Earlier this month, while in the midst of an adventure of a lifetime—going on safari in the Serengeti, I received word on another—the completion of Drishti’s acquisition.

Over the next few days, I was struck by a number of parallels. Scouring the savannah for 10 hours a day to find the elusive leopard and black rhino is not so different from searching for product-market fit. Witnessing wildebeest struggling to cross the crocodile infested waters of the Mara river is akin to startup founders navigating the perilous waters of customer and financial challenges. Watching an offspring make it across the Mara bears similarities to selling your company. Life appears to follow a universal pattern!

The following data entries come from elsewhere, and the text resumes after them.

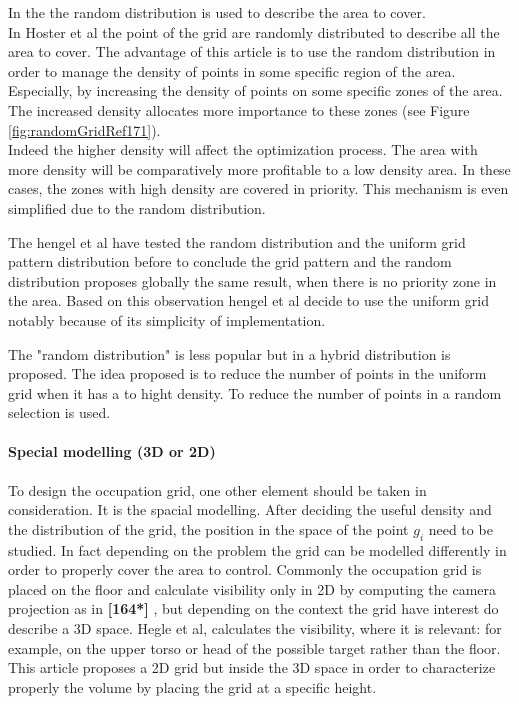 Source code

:  In the  \cite{83*van2009,171*horster2006} the random distribution is used to describe the area to cover. \\
In Hoster et al \citep{171*horster2006} the point of the grid are randomly distributed to describe all the area to cover. The advantage of this article is to use the random distribution in order to manage the density of points in some specific region of the area. Especially, by increasing the density of points on some specific zones of the area. The increased density allocates more importance to these zones (see Figure \ref{fig:randomGridRef171}).\\
Indeed the higher density will affect the optimization process. The area with more density will be comparatively more profitable to a low density area. In these cases, the zones with high density are covered in priority. This mechanism is even simplified due to the random distribution.

The hengel et al \cite{83*van2009} have tested the random distribution and the uniform grid pattern distribution before to conclude the grid pattern and the random distribution proposes globally the same result, when there is no priority zone in the area. Based on this observation hengel et al \cite{83*van2009} decide to use the uniform grid notably because of its simplicity of implementation.

The "random distribution" is less popular but in \cite{22*zhao2008} a hybrid distribution is proposed. The idea proposed is to reduce the number of points in the uniform grid when it has a to hight density. To reduce the number of points in a random  selection is used. 



\paragraph*{ Special modelling (3D  or 2D)}
To design the occupation grid, one other element should be taken in consideration. It is the spacial modelling. After deciding the useful density and the distribution of the grid, the position in the space of the point $g_i$ need to be studied.  
In fact depending on the problem the grid can be modelled differently in order to properly cover the area to control. Commonly the occupation grid is placed on the floor and calculate visibility only in 2D  by computing the  camera projection as in \textbf{[164*]} \citep{164*valente2013,150*chakrabarty2002,8*zhou2011,170*yabuta2008,171*horster2006,22*zhao2008}, but depending on the context the grid have interest do describe a 3D space.  
Hegle et al\cite{83*van2009}, calculates the visibility, where it is relevant: for example, on the upper torso or head of the possible target rather than the floor. This article  proposes a 2D grid but inside the 3D space in order to  characterize properly the volume by placing the grid at a specific height.  

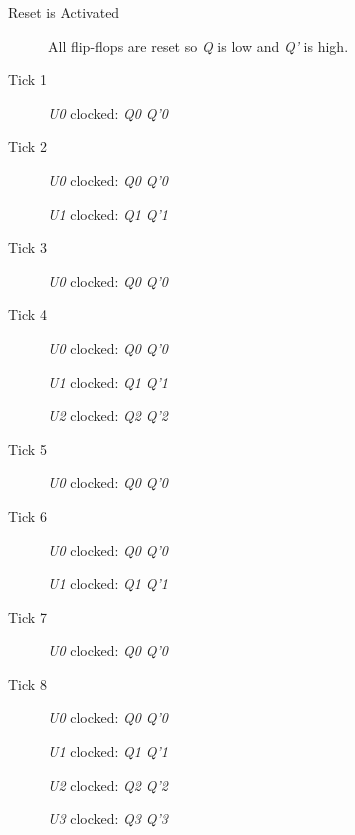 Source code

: \begin{description}
	\item [Reset is Activated] All flip-flops are reset so \textit{Q} is low and \textit{Q'} is high.

	\item [Tick 1] \textit{U0} clocked: \textit{Q0} \textuparrow \: \textemdash \: \textit{Q'0} \textdownarrow

	\item [Tick 2] \textit{U0} clocked: \textit{Q0} \textdownarrow \: \textemdash \: \textit{Q'0} \textuparrow
	
	\hspace{14pt}\textit{U1} clocked: \textit{Q1} \textuparrow \: \textemdash \: \textit{Q'1} \textdownarrow
	
	\item [Tick 3] \textit{U0} clocked: \textit{Q0} \textuparrow \: \textemdash \: \textit{Q'0} \textdownarrow

	\item [Tick 4] \textit{U0} clocked: \textit{Q0} \textdownarrow \: \textemdash \: \textit{Q'0} \textuparrow

	\hspace{14pt}\textit{U1} clocked: \textit{Q1} \textdownarrow \: \textemdash \: \textit{Q'1} \textuparrow

	\hspace{14pt}\textit{U2} clocked: \textit{Q2} \textuparrow \: \textemdash \: \textit{Q'2} \textdownarrow

	\item [Tick 5] \textit{U0} clocked: \textit{Q0} \textuparrow \: \textemdash \: \textit{Q'0} \textdownarrow

	\item [Tick 6] \textit{U0} clocked: \textit{Q0} \textdownarrow \: \textemdash \: \textit{Q'0} \textuparrow

	\hspace{14pt}\textit{U1} clocked: \textit{Q1} \textuparrow \: \textemdash \: \textit{Q'1} \textdownarrow
	
	\item [Tick 7] \textit{U0} clocked: \textit{Q0} \textuparrow \: \textemdash \: \textit{Q'0} \textdownarrow

	\item [Tick 8] \textit{U0} clocked: \textit{Q0} \textdownarrow \: \textemdash \: \textit{Q'0} \textuparrow

	\hspace{14pt}\textit{U1} clocked: \textit{Q1} \textdownarrow \: \textemdash \: \textit{Q'1} \textuparrow
	
	\hspace{14pt}\textit{U2} clocked: \textit{Q2} \textdownarrow \: \textemdash \: \textit{Q'2} \textuparrow

	\hspace{14pt}\textit{U3} clocked: \textit{Q3} \textuparrow \: \textemdash \: \textit{Q'3} \textdownarrow

\end{description}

Drishti has been acquired by a Fortune 100 manufacturer, with all terms confidential. I am pleased that Drishti will help take the acquirer “to the next level.” Simple math suggests potentially hundreds of millions of dollars of impact on manufacturing products used daily worldwide.

This journey has been an adventure—complete with challenges, joy, and pain—from the moment I sat down in my study to identify an untapped market opportunity. My goal was for us to have fun while significantly impacting GDP. I hope that Drishti has become exactly that—a pioneering company that has set in motion an order of magnitude improvement in manufacturing as evidenced by the results, the quality and ambition of our customers and acquirer as well as the growing “video AI” market driven by a slew of Drishti-inspired startups. A necessary goal, en route, was advancing the scientific world—by introducing spatio-temporal analysis of video streams (“action recognition”) at scale. As Andrew Ng once told me, “you took on a hard problem”—one that most of the followers still find challenging to solve!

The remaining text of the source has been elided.